[Start of Attachment]

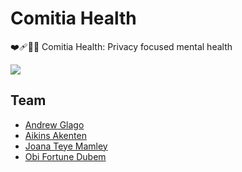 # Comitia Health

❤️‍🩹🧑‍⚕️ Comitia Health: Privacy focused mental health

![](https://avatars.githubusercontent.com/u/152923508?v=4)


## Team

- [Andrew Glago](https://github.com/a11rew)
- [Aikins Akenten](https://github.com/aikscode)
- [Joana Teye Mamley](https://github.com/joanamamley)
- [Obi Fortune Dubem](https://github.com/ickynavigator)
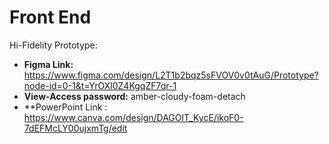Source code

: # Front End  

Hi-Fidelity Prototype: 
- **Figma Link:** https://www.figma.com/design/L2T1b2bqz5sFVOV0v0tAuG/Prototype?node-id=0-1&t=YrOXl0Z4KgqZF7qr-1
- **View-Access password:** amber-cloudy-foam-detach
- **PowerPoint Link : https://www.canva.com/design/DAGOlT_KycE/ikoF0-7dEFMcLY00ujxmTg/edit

[End of Attachment]

> TASK STATEMENT
Go through the material above, and wherever a line holds the word "Prototype", copy it.

> SOLUTION FOR THIS EXERCISE
Hi-Fidelity Prototype: 
- **Figma Link:** https://www.figma.com/design/L2T1b2bqz5sFVOV0v0tAuG/Prototype?node-id=0-1&t=YrOXl0Z4KgqZF7qr-1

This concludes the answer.